• Work item:
Would you retype the whole listing verbatim, keeping pictures out of it?

• Records shown:

━━━━

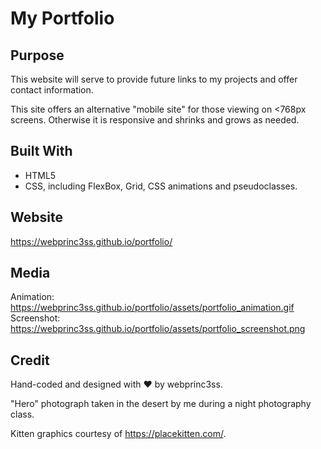 # My Portfolio

## Purpose
This website will serve to provide future links to my projects and offer contact information.

This site offers an alternative "mobile site" for those viewing on <768px screens.  Otherwise it is responsive and shrinks and grows as needed.

## Built With
* HTML5
* CSS, including FlexBox, Grid, CSS animations and pseudoclasses.

## Website
https://webprinc3ss.github.io/portfolio/

## Media
Animation: https://webprinc3ss.github.io/portfolio/assets/portfolio_animation.gif<br/>
Screenshot: https://webprinc3ss.github.io/portfolio/assets/portfolio_screenshot.png

## Credit
Hand-coded and designed with ❤️ by webprinc3ss. 

"Hero" photograph taken in the desert by me during a night photography class.

Kitten graphics courtesy of https://placekitten.com/.
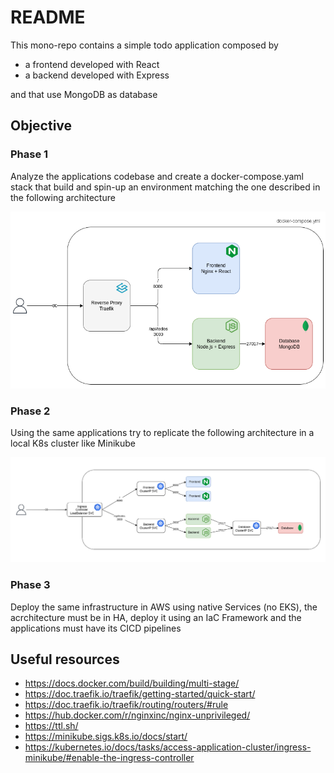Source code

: # README

This mono-repo contains a simple todo application composed by

- a frontend developed with React
- a backend developed with Express

and that use MongoDB as database

## Objective

### Phase 1

Analyze the applications codebase and create a docker-compose.yaml stack that build and spin-up an environment matching the one described in the following architecture

![Architecuture](./.docs/phase1.png)

### Phase 2

Using the same applications try to replicate the following architecture in a local K8s cluster like Minikube

![Architecuture](./.docs/phase2.png)

### Phase 3

Deploy the same infrastructure in AWS using native Services (no EKS), the acrchitecture must be in HA, deploy it using an IaC Framework and the applications must have its CICD pipelines

## Useful resources

- https://docs.docker.com/build/building/multi-stage/
- https://doc.traefik.io/traefik/getting-started/quick-start/
- https://doc.traefik.io/traefik/routing/routers/#rule
- https://hub.docker.com/r/nginxinc/nginx-unprivileged/
- https://ttl.sh/
- https://minikube.sigs.k8s.io/docs/start/
- https://kubernetes.io/docs/tasks/access-application-cluster/ingress-minikube/#enable-the-ingress-controller
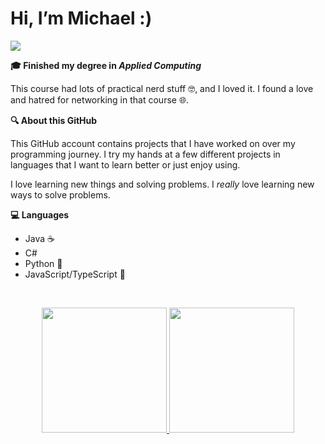 # Hi, I’m Michael :)
![](https://komarev.com/ghpvc/?username=yikemlone&style=flat-square)

**🎓 Finished my degree in _Applied Computing_**

This course had lots of practical nerd stuff 🤓, and I loved it. I found a love and hatred for networking in that course 🌐.​

**🔍 About this GitHub**

This GitHub account contains projects that I have worked on over my programming journey. I try my hands at a few different projects in languages that I want to learn better or just enjoy using.​

I love learning new things and solving problems. I _really_ love learning new ways to solve problems.​

**💻 Languages**

- Java ☕​
- C# 
- Python 🐍​
- JavaScript/TypeScript 📜

<br>

<p align="center">
  <a href="https://github.com/anuraghazra/github-readme-stats">
    <img height="200" src="https://github-readme-stats.vercel.app/api?username=yikemlone&show_icons=true&theme=dark" />
  </a>
  <a href="https://github.com/anuraghazra/convoychat">
    <img height="200" src="https://github-readme-stats.vercel.app/api/top-langs?username=yikemlone&layout=compact&langs_count=8&card_width=320&theme=dark" />
  </a>
</p>
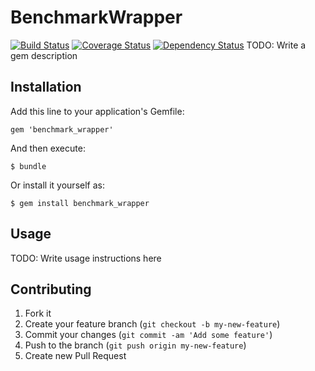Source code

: # BenchmarkWrapper
[![Build Status](https://travis-ci.org/LFDM/array_scanner.png)](https://travis-ci.org/LFDM/benchmark_wrapper)
[![Coverage Status](https://coveralls.io/repos/LFDM/array_scanner/badge.png)](https://coveralls.io/r/LFDM/benchmark_wrapper)
[![Dependency Status](https://gemnasium.com/LFDM/array_scanner.png)](https://gemnasium.com/LFDM/benchmark_wrapper)
TODO: Write a gem description

## Installation

Add this line to your application's Gemfile:

    gem 'benchmark_wrapper'

And then execute:

    $ bundle

Or install it yourself as:

    $ gem install benchmark_wrapper

## Usage

TODO: Write usage instructions here

## Contributing

1. Fork it
2. Create your feature branch (`git checkout -b my-new-feature`)
3. Commit your changes (`git commit -am 'Add some feature'`)
4. Push to the branch (`git push origin my-new-feature`)
5. Create new Pull Request
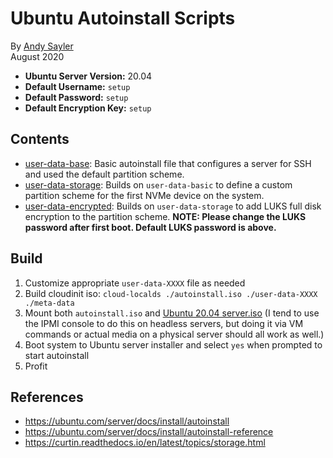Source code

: Ubuntu Autoinstall Scripts
==========================

By [Andy Sayler](https://www.andysayler.com)\
August 2020

* **Ubuntu Server Version:** 20.04
* **Default Username:** `setup`
* **Default Password:** `setup`
* **Default Encryption Key:** `setup`

Contents
--------
* [user-data-base](user-data-base): Basic autoinstall file that
  configures a server for SSH and used the default partition scheme.
* [user-data-storage](user-data-storage): Builds on `user-data-basic`
  to define a custom partition scheme for the first NVMe device on
  the system.
* [user-data-encrypted](user-data-encrypted): Builds on
  `user-data-storage` to add LUKS full disk encryption to the
  partition scheme. **NOTE: Please change the LUKS password after
  first boot. Default LUKS password is above.**

Build
-----
1. Customize appropriate `user-data-XXXX` file as needed
2. Build cloudinit iso: `cloud-localds ./autoinstall.iso ./user-data-XXXX ./meta-data`
3. Mount both `autoinstall.iso` and [Ubuntu 20.04 server.iso](https://releases.ubuntu.com/20.04/)
(I tend to use the IPMI console to do this on headless servers,
but doing it via VM commands or actual media on a physical server
should all work as well.)
4. Boot system to Ubuntu server installer and select `yes` when prompted to start autoinstall
5. Profit

References
----------
* https://ubuntu.com/server/docs/install/autoinstall
* https://ubuntu.com/server/docs/install/autoinstall-reference
* https://curtin.readthedocs.io/en/latest/topics/storage.html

━━━━

• Reply:
 # My Portfolio

## Purpose
This website will serve to provide future links to my projects and offer contact information.

This site offers an alternative "mobile site" for those viewing on <768px screens.  Otherwise it is responsive and shrinks and grows as needed.

## Built With
* HTML5
* CSS, including FlexBox, Grid, CSS animations and pseudoclasses.

## Website
https://webprinc3ss.github.io/portfolio/

## Media
Animation: https://webprinc3ss.github.io/portfolio/assets/portfolio_animation.gif<br/>
Screenshot: https://webprinc3ss.github.io/portfolio/assets/portfolio_screenshot.png

## Credit
Hand-coded and designed with ❤️ by webprinc3ss. 

"Hero" photograph taken in the desert by me during a night photography class.

Kitten graphics courtesy of https://placekitten.com/.
Source code

: # README

This mono-repo contains a simple todo application composed by

- a frontend developed with React
- a backend developed with Express

and that use MongoDB as database

## Objective

### Phase 1

Analyze the applications codebase and create a docker-compose.yaml stack that build and spin-up an environment matching the one described in the following architecture

![Architecuture](./.docs/phase1.png)

### Phase 2

Using the same applications try to replicate the following architecture in a local K8s cluster like Minikube

![Architecuture](./.docs/phase2.png)

### Phase 3

Deploy the same infrastructure in AWS using native Services (no EKS), the acrchitecture must be in HA, deploy it using an IaC Framework and the applications must have its CICD pipelines

## Useful resources

- https://docs.docker.com/build/building/multi-stage/
- https://doc.traefik.io/traefik/getting-started/quick-start/
- https://doc.traefik.io/traefik/routing/routers/#rule
- https://hub.docker.com/r/nginxinc/nginx-unprivileged/
- https://ttl.sh/
- https://minikube.sigs.k8s.io/docs/start/
- https://kubernetes.io/docs/tasks/access-application-cluster/ingress-minikube/#enable-the-ingress-controller
 # Hi, I’m Michael :)
![](https://komarev.com/ghpvc/?username=yikemlone&style=flat-square)

**🎓 Finished my degree in _Applied Computing_**

This course had lots of practical nerd stuff 🤓, and I loved it. I found a love and hatred for networking in that course 🌐.​

**🔍 About this GitHub**

This GitHub account contains projects that I have worked on over my programming journey. I try my hands at a few different projects in languages that I want to learn better or just enjoy using.​

I love learning new things and solving problems. I _really_ love learning new ways to solve problems.​

**💻 Languages**

- Java ☕​
- C# 
- Python 🐍​
- JavaScript/TypeScript 📜

<br>

<p align="center">
  <a href="https://github.com/anuraghazra/github-readme-stats">
    <img height="200" src="https://github-readme-stats.vercel.app/api?username=yikemlone&show_icons=true&theme=dark" />
  </a>
  <a href="https://github.com/anuraghazra/convoychat">
    <img height="200" src="https://github-readme-stats.vercel.app/api/top-langs?username=yikemlone&layout=compact&langs_count=8&card_width=320&theme=dark" />
  </a>
</p>
Source code

: # BenchmarkWrapper
[![Build Status](https://travis-ci.org/LFDM/array_scanner.png)](https://travis-ci.org/LFDM/benchmark_wrapper)
[![Coverage Status](https://coveralls.io/repos/LFDM/array_scanner/badge.png)](https://coveralls.io/r/LFDM/benchmark_wrapper)
[![Dependency Status](https://gemnasium.com/LFDM/array_scanner.png)](https://gemnasium.com/LFDM/benchmark_wrapper)
TODO: Write a gem description

## Installation

Add this line to your application's Gemfile:

    gem 'benchmark_wrapper'

And then execute:

    $ bundle

Or install it yourself as:

    $ gem install benchmark_wrapper

## Usage

TODO: Write usage instructions here

## Contributing

1. Fork it
2. Create your feature branch (`git checkout -b my-new-feature`)
3. Commit your changes (`git commit -am 'Add some feature'`)
4. Push to the branch (`git push origin my-new-feature`)
5. Create new Pull Request
Source code

: Ubuntu Autoinstall Scripts
==========================

By [Andy Sayler](https://www.andysayler.com)\
August 2020

* **Ubuntu Server Version:** 20.04
* **Default Username:** `setup`
* **Default Password:** `setup`
* **Default Encryption Key:** `setup`

Contents
--------
* [user-data-base](user-data-base): Basic autoinstall file that
  configures a server for SSH and used the default partition scheme.
* [user-data-storage](user-data-storage): Builds on `user-data-basic`
  to define a custom partition scheme for the first NVMe device on
  the system.
* [user-data-encrypted](user-data-encrypted): Builds on
  `user-data-storage` to add LUKS full disk encryption to the
  partition scheme. **NOTE: Please change the LUKS password after
  first boot. Default LUKS password is above.**

Build
-----
1. Customize appropriate `user-data-XXXX` file as needed
2. Build cloudinit iso: `cloud-localds ./autoinstall.iso ./user-data-XXXX ./meta-data`
3. Mount both `autoinstall.iso` and [Ubuntu 20.04 server.iso](https://releases.ubuntu.com/20.04/)
(I tend to use the IPMI console to do this on headless servers,
but doing it via VM commands or actual media on a physical server
should all work as well.)
4. Boot system to Ubuntu server installer and select `yes` when prompted to start autoinstall
5. Profit

References
----------
* https://ubuntu.com/server/docs/install/autoinstall
* https://ubuntu.com/server/docs/install/autoinstall-reference
* https://curtin.readthedocs.io/en/latest/topics/storage.html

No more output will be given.